TASK TO CARRY OUT: Please repeat exactly the lines below from the one containing "(a-z), the numbers" down to the one containing "- 复用：多个用户使用一个IO资源 发送消息", both included, and nothing else.

(SUPPLIED ENTRIES Opens)

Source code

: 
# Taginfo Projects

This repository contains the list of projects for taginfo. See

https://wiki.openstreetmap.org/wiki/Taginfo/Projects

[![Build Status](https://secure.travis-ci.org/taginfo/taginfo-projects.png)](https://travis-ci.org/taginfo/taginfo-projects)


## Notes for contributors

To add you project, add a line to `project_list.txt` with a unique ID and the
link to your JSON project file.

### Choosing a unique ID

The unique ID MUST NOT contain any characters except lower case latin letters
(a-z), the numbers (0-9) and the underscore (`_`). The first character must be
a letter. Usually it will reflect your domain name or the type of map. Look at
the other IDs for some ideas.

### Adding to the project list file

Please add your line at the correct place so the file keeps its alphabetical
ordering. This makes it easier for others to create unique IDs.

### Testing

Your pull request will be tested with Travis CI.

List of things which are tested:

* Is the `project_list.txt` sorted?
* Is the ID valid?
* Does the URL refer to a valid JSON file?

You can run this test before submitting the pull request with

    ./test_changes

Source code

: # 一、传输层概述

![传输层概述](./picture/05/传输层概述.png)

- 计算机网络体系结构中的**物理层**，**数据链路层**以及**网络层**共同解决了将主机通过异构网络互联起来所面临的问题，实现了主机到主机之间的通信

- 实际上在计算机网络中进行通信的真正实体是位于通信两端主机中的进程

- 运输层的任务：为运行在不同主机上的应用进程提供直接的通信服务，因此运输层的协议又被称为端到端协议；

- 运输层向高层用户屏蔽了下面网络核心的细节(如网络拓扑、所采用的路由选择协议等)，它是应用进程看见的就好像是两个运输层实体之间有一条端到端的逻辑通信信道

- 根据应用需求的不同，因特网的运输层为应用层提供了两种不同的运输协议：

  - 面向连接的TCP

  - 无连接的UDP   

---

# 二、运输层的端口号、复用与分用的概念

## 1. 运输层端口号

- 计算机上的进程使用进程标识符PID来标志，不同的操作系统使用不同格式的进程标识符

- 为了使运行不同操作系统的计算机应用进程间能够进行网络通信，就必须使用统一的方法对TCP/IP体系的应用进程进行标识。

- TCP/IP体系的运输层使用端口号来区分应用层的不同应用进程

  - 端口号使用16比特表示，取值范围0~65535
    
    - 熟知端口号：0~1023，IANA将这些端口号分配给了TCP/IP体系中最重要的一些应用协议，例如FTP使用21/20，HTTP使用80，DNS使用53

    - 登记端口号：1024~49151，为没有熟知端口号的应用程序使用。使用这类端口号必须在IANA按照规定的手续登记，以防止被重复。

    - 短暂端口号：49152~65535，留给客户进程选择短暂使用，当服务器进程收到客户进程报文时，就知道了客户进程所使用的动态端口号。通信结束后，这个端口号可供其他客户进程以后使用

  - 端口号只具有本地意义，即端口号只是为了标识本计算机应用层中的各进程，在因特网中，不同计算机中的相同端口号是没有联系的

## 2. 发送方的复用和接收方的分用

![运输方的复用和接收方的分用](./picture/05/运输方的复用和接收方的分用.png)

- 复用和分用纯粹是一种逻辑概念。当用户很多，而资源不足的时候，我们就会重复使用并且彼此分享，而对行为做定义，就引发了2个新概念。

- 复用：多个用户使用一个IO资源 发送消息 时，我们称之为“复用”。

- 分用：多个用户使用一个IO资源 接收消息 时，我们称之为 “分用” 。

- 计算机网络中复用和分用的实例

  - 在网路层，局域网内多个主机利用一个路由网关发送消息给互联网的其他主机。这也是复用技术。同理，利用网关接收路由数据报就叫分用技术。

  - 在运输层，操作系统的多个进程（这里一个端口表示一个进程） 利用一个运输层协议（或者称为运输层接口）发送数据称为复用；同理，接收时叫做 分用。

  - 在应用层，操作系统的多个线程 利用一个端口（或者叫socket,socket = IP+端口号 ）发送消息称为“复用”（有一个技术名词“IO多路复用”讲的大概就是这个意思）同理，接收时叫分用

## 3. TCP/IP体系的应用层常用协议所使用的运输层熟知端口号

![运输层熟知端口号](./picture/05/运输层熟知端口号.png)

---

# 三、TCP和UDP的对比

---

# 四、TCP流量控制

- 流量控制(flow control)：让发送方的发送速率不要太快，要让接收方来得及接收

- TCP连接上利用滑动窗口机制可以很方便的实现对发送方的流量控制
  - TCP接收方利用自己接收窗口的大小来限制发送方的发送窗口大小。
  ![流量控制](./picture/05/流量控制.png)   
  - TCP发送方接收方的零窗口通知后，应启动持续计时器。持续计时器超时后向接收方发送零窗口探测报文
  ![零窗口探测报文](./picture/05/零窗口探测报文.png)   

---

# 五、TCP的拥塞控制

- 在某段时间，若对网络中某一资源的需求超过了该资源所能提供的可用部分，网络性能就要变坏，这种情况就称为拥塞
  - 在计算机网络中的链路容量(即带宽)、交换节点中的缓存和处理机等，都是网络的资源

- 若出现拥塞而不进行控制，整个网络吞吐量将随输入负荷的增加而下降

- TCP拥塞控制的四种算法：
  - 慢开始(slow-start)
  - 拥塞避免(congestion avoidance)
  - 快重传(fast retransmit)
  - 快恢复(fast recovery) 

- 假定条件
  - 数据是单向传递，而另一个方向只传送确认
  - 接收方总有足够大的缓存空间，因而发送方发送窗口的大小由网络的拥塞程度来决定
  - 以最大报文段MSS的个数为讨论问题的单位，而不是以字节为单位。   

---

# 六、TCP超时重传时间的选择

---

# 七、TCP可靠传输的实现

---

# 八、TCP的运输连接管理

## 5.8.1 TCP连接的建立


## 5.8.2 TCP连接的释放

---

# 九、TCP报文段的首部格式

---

(SUPPLIED ENTRIES Closes)

RESULT:
(a-z), the numbers (0-9) and the underscore (`_`). The first character must be
a letter. Usually it will reflect your domain name or the type of map. Look at
the other IDs for some ideas.

### Adding to the project list file

Please add your line at the correct place so the file keeps its alphabetical
ordering. This makes it easier for others to create unique IDs.

### Testing

Your pull request will be tested with Travis CI.

List of things which are tested:

* Is the `project_list.txt` sorted?
* Is the ID valid?
* Does the URL refer to a valid JSON file?

You can run this test before submitting the pull request with

    ./test_changes

Source code

: # 一、传输层概述

![传输层概述](./picture/05/传输层概述.png)

- 计算机网络体系结构中的**物理层**，**数据链路层**以及**网络层**共同解决了将主机通过异构网络互联起来所面临的问题，实现了主机到主机之间的通信

- 实际上在计算机网络中进行通信的真正实体是位于通信两端主机中的进程

- 运输层的任务：为运行在不同主机上的应用进程提供直接的通信服务，因此运输层的协议又被称为端到端协议；

- 运输层向高层用户屏蔽了下面网络核心的细节(如网络拓扑、所采用的路由选择协议等)，它是应用进程看见的就好像是两个运输层实体之间有一条端到端的逻辑通信信道

- 根据应用需求的不同，因特网的运输层为应用层提供了两种不同的运输协议：

  - 面向连接的TCP

  - 无连接的UDP   

---

# 二、运输层的端口号、复用与分用的概念

## 1. 运输层端口号

- 计算机上的进程使用进程标识符PID来标志，不同的操作系统使用不同格式的进程标识符

- 为了使运行不同操作系统的计算机应用进程间能够进行网络通信，就必须使用统一的方法对TCP/IP体系的应用进程进行标识。

- TCP/IP体系的运输层使用端口号来区分应用层的不同应用进程

  - 端口号使用16比特表示，取值范围0~65535
    
    - 熟知端口号：0~1023，IANA将这些端口号分配给了TCP/IP体系中最重要的一些应用协议，例如FTP使用21/20，HTTP使用80，DNS使用53

    - 登记端口号：1024~49151，为没有熟知端口号的应用程序使用。使用这类端口号必须在IANA按照规定的手续登记，以防止被重复。

    - 短暂端口号：49152~65535，留给客户进程选择短暂使用，当服务器进程收到客户进程报文时，就知道了客户进程所使用的动态端口号。通信结束后，这个端口号可供其他客户进程以后使用

  - 端口号只具有本地意义，即端口号只是为了标识本计算机应用层中的各进程，在因特网中，不同计算机中的相同端口号是没有联系的

## 2. 发送方的复用和接收方的分用

![运输方的复用和接收方的分用](./picture/05/运输方的复用和接收方的分用.png)

- 复用和分用纯粹是一种逻辑概念。当用户很多，而资源不足的时候，我们就会重复使用并且彼此分享，而对行为做定义，就引发了2个新概念。

- 复用：多个用户使用一个IO资源 发送消息 时，我们称之为“复用”。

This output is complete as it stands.